§ TASK PROMPT
Please copy, exactly as they appear below, the lines from the one containing "general scientific writing." through the one containing "A proposal needs".

Saved entries
● ● ● ● ● ● ●

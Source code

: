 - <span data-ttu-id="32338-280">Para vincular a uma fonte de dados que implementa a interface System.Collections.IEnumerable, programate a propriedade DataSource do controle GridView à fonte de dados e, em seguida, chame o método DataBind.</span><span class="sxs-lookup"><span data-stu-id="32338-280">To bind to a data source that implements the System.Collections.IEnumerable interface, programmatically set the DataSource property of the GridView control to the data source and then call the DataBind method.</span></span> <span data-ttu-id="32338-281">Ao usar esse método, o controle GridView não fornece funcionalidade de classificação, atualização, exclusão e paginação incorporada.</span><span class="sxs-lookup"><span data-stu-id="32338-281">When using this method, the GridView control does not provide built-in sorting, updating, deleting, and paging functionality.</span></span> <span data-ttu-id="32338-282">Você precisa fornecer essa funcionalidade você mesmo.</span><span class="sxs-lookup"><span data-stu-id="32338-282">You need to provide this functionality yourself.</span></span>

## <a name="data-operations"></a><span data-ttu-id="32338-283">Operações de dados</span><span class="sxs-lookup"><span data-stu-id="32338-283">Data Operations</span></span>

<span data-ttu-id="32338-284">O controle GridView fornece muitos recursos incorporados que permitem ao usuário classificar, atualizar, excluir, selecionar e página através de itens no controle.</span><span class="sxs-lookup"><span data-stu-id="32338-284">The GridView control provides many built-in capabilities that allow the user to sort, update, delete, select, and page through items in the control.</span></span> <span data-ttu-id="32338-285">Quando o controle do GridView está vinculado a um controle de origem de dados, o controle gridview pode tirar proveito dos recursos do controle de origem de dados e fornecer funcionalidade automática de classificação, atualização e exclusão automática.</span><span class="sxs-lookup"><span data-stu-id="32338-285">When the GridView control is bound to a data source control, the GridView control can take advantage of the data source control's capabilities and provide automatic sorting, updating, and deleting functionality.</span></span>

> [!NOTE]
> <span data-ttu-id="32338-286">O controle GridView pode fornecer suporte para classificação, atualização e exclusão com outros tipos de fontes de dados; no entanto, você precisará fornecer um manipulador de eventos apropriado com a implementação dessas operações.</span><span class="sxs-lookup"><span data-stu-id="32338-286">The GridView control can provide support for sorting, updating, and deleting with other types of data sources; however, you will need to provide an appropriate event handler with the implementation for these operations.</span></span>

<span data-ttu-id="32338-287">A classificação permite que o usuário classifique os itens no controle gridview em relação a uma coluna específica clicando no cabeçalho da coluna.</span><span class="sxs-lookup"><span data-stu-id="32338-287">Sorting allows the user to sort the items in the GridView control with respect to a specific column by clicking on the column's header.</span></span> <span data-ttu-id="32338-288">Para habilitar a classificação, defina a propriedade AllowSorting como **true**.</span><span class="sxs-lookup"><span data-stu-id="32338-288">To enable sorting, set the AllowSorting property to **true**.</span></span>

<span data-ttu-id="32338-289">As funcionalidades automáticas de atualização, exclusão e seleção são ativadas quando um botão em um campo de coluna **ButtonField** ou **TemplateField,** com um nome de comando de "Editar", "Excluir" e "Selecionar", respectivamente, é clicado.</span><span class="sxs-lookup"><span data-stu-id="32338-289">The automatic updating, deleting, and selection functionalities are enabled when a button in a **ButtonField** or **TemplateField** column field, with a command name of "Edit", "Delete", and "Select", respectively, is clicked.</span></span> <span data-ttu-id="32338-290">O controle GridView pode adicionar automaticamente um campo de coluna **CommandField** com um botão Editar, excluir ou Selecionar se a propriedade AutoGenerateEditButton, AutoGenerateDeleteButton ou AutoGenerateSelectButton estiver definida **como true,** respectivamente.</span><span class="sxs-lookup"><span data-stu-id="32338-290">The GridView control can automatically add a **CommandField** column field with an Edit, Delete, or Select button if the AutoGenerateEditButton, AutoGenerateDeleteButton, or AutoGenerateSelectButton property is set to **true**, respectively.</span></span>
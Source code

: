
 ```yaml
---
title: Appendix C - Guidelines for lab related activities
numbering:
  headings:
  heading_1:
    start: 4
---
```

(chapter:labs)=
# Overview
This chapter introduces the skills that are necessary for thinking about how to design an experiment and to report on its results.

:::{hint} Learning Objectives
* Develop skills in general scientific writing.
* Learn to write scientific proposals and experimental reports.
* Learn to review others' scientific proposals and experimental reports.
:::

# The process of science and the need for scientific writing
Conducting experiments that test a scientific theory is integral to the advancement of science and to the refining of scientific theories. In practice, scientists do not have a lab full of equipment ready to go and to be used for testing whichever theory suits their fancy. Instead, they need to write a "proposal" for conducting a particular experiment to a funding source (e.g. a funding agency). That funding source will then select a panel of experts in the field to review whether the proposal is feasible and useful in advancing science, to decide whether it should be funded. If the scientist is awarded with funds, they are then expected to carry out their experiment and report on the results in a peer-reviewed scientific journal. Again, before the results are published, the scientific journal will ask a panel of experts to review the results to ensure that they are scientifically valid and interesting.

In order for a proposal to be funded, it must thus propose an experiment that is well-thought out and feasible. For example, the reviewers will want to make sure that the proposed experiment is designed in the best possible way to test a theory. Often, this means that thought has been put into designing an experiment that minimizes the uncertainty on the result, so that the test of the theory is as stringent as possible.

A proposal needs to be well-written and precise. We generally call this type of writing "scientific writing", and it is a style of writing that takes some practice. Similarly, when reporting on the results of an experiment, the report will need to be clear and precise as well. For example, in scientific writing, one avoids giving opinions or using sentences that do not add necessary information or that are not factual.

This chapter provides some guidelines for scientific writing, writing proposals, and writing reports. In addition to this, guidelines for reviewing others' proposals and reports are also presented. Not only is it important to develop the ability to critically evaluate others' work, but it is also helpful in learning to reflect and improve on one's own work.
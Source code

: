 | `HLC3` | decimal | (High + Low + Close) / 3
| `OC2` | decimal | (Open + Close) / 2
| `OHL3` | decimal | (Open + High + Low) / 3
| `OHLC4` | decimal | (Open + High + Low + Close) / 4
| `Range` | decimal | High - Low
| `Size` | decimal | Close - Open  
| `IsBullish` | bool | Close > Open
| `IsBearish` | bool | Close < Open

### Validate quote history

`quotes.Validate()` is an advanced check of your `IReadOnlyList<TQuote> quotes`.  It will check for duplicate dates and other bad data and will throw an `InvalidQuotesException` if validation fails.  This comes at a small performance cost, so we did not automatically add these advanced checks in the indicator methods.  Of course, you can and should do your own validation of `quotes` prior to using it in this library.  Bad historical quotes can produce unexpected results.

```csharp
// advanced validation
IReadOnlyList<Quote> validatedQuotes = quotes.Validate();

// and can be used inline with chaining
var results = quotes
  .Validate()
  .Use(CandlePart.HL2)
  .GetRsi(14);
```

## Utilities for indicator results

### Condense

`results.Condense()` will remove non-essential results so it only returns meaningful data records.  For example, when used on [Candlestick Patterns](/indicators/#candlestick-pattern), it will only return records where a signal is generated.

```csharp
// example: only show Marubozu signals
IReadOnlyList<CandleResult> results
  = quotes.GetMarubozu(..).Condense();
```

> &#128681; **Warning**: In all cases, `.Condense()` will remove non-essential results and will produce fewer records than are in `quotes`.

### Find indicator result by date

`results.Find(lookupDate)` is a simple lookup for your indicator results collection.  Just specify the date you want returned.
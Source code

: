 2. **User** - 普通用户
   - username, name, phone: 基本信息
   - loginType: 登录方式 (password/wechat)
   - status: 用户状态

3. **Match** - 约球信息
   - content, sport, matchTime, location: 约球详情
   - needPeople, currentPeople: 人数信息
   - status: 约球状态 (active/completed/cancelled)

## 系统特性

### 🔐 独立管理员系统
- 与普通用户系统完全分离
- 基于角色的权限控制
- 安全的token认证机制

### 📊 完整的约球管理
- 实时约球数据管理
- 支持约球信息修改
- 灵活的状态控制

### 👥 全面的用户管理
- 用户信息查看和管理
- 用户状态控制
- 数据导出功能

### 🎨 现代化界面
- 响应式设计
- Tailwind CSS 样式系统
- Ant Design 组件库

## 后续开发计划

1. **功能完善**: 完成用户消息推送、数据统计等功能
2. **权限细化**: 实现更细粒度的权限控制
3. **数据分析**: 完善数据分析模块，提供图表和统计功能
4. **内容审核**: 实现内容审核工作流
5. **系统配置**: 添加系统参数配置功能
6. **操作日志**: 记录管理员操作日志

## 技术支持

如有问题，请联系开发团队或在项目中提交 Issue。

● ● ● ● ● ● ●

§ ANSWER BELOW
* Develop skills in general scientific writing.
* Learn to write scientific proposals and experimental reports.
* Learn to review others' scientific proposals and experimental reports.
:::

# The process of science and the need for scientific writing
Conducting experiments that test a scientific theory is integral to the advancement of science and to the refining of scientific theories. In practice, scientists do not have a lab full of equipment ready to go and to be used for testing whichever theory suits their fancy. Instead, they need to write a "proposal" for conducting a particular experiment to a funding source (e.g. a funding agency). That funding source will then select a panel of experts in the field to review whether the proposal is feasible and useful in advancing science, to decide whether it should be funded. If the scientist is awarded with funds, they are then expected to carry out their experiment and report on the results in a peer-reviewed scientific journal. Again, before the results are published, the scientific journal will ask a panel of experts to review the results to ensure that they are scientifically valid and interesting.

In order for a proposal to be funded, it must thus propose an experiment that is well-thought out and feasible. For example, the reviewers will want to make sure that the proposed experiment is designed in the best possible way to test a theory. Often, this means that thought has been put into designing an experiment that minimizes the uncertainty on the result, so that the test of the theory is as stringent as possible.

A proposal needs to be well-written and precise. We generally call this type of writing "scientific writing", and it is a style of writing that takes some practice. Similarly, when reporting on the results of an experiment, the report will need to be clear and precise as well. For example, in scientific writing, one avoids giving opinions or using sentences that do not add necessary information or that are not factual.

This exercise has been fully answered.